-- What is expected --
Go through the data below and return each line where the string "Bubble" occurs.

Source material Start Marker

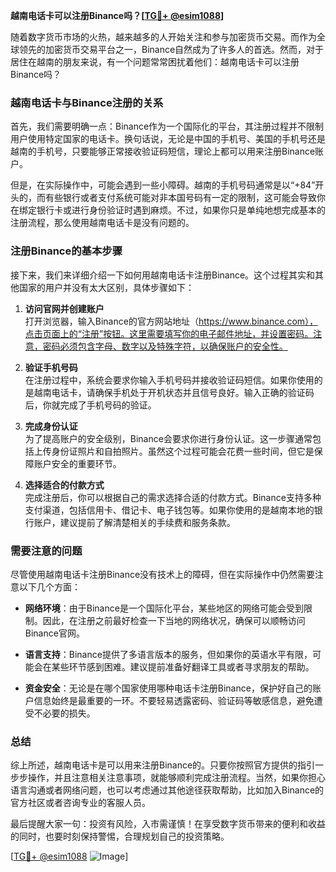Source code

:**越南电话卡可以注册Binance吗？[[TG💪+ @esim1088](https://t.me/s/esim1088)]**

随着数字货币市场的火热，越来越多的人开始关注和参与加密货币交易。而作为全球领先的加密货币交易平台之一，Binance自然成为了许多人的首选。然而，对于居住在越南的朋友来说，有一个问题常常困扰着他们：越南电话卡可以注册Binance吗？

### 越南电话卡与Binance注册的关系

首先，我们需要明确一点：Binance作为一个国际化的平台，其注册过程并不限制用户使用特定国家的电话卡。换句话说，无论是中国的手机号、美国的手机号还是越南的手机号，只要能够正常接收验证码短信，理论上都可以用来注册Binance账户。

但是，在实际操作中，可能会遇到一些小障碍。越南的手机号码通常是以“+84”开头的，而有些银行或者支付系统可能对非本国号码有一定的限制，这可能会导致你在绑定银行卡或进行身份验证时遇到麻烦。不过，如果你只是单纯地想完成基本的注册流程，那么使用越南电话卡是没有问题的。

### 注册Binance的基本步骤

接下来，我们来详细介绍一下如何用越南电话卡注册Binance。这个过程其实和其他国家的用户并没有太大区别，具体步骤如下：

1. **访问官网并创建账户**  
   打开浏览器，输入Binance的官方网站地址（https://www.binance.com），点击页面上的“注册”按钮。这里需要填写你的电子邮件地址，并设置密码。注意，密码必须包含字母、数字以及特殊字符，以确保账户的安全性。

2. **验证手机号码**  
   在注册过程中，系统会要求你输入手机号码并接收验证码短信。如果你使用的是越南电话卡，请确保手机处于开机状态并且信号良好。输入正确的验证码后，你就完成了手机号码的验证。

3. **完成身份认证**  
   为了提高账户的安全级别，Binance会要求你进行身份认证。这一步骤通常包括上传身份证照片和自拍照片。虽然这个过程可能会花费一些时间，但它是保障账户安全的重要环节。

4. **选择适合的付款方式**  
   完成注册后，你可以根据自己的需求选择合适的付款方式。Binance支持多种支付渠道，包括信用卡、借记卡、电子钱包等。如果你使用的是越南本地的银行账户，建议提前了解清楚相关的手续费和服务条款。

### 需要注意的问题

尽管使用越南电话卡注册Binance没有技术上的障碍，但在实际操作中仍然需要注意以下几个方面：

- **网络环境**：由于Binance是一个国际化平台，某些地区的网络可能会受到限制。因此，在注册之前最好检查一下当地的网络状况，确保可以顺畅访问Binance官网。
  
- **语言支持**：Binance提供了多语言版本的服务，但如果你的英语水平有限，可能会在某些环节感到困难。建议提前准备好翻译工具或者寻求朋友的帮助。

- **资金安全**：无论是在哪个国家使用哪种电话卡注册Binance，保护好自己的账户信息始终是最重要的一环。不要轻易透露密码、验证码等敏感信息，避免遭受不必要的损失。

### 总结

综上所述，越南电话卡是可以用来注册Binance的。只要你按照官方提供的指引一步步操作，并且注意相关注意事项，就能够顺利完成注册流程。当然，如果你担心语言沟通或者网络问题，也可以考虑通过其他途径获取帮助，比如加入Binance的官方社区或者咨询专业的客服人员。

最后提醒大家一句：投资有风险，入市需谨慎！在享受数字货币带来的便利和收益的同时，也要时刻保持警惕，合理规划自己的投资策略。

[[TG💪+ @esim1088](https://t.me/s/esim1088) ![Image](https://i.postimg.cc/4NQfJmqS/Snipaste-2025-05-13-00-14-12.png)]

Source material End Marker
Source material Start Marker

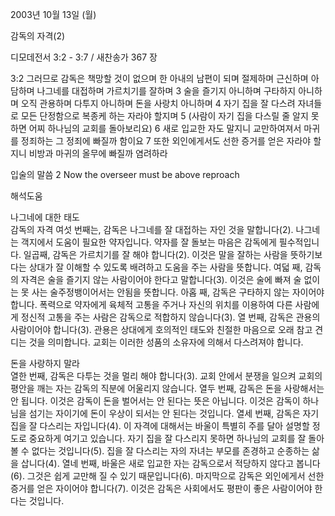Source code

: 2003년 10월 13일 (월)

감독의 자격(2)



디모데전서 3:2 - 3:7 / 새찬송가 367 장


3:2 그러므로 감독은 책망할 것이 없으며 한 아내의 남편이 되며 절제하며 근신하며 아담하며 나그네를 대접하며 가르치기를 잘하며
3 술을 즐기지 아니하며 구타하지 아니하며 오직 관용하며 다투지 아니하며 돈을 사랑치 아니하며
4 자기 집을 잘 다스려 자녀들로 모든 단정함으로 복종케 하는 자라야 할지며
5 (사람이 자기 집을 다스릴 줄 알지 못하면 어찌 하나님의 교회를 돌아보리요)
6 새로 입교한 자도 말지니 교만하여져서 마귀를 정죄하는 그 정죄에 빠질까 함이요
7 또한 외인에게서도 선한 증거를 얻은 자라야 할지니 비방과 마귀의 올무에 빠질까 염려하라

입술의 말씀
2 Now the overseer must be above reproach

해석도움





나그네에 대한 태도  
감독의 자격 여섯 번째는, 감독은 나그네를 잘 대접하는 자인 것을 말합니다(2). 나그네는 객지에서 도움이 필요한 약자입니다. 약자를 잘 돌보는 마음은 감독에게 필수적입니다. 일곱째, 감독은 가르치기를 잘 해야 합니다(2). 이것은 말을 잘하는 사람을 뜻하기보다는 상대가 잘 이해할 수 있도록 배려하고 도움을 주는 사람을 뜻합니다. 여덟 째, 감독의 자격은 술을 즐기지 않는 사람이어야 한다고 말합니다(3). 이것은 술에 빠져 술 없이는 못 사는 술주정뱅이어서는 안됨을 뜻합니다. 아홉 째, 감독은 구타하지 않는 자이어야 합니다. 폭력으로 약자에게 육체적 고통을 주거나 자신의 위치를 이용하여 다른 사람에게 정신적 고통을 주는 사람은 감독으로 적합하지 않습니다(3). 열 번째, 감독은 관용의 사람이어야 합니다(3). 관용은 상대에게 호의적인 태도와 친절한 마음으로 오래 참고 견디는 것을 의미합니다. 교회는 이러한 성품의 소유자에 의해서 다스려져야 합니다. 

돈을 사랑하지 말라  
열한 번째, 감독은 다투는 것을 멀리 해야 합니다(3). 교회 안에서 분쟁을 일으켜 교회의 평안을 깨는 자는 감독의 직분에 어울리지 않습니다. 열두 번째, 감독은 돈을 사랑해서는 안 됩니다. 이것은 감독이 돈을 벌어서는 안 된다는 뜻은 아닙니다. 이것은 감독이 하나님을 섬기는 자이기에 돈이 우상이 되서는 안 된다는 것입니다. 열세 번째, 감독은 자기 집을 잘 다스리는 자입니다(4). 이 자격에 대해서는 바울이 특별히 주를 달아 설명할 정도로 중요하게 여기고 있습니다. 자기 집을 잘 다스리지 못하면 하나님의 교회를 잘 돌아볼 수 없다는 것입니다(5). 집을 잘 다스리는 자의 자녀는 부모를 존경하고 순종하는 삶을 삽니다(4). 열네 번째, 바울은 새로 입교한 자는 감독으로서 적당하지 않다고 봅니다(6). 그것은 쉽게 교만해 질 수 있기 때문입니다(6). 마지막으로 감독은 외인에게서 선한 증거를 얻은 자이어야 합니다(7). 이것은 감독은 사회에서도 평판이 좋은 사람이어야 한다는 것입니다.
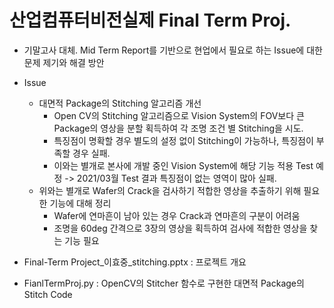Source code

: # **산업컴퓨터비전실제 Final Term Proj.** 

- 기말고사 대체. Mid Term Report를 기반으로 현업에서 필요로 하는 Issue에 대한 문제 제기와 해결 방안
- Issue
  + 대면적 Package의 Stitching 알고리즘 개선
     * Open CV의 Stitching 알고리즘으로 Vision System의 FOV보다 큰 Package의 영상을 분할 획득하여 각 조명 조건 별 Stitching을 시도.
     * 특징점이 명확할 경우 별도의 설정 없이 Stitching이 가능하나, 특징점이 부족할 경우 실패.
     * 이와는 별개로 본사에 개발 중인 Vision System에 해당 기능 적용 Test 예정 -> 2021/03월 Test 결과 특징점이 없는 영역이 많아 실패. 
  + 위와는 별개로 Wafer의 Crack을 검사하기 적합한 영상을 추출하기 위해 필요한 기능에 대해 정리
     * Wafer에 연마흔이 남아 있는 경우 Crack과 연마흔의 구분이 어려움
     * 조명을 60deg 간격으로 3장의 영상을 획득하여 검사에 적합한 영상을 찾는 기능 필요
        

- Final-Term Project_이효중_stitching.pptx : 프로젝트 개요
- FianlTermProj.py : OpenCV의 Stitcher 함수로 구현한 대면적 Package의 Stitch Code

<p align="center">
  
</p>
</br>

Source material End Marker
Source material Start Marker

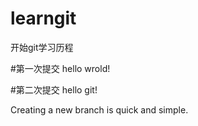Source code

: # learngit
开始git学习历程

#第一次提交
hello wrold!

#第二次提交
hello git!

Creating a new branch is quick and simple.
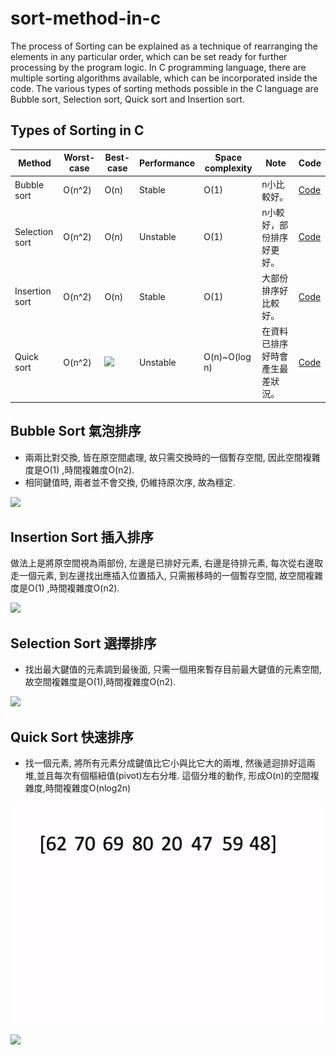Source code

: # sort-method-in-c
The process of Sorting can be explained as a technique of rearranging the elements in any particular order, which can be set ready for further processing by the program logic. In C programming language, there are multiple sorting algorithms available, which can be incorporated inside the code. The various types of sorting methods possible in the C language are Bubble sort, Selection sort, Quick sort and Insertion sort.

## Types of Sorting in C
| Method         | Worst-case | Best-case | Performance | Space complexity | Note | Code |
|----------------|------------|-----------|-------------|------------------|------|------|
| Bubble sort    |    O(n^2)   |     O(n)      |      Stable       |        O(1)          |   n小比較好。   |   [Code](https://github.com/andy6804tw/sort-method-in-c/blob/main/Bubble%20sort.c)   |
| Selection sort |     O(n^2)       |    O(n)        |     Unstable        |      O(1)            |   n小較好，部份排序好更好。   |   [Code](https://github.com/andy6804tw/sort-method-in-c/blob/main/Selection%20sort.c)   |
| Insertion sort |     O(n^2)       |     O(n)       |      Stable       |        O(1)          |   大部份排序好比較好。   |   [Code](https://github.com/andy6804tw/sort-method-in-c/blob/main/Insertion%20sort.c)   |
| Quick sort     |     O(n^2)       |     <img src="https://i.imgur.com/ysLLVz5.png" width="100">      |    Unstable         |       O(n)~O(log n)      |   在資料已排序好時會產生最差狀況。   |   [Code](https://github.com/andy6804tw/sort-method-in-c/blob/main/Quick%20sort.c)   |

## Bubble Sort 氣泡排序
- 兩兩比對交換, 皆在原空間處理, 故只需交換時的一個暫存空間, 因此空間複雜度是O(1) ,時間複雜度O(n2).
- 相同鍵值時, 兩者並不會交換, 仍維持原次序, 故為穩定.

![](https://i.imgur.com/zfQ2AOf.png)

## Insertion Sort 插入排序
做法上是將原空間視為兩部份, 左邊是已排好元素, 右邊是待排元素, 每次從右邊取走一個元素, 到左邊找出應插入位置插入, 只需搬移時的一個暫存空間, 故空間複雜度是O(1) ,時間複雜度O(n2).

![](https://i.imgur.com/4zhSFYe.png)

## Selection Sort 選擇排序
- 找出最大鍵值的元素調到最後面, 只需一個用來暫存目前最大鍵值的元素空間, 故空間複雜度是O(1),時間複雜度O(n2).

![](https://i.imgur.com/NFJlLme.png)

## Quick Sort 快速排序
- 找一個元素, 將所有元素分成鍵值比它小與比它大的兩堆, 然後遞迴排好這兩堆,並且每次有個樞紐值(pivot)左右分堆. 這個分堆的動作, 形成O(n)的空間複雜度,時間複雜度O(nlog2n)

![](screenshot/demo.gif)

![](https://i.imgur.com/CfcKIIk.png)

Source material End Marker

-- Answer area --
The process of Sorting can be explained as a technique of rearranging the elements in any particular order, which can be set ready for further processing by the program logic. In C programming language, there are multiple sorting algorithms available, which can be incorporated inside the code. The various types of sorting methods possible in the C language are Bubble sort, Selection sort, Quick sort and Insertion sort.
| Bubble sort    |    O(n^2)   |     O(n)      |      Stable       |        O(1)          |   n小比較好。   |   [Code](https://github.com/andy6804tw/sort-method-in-c/blob/main/Bubble%20sort.c)   |
## Bubble Sort 氣泡排序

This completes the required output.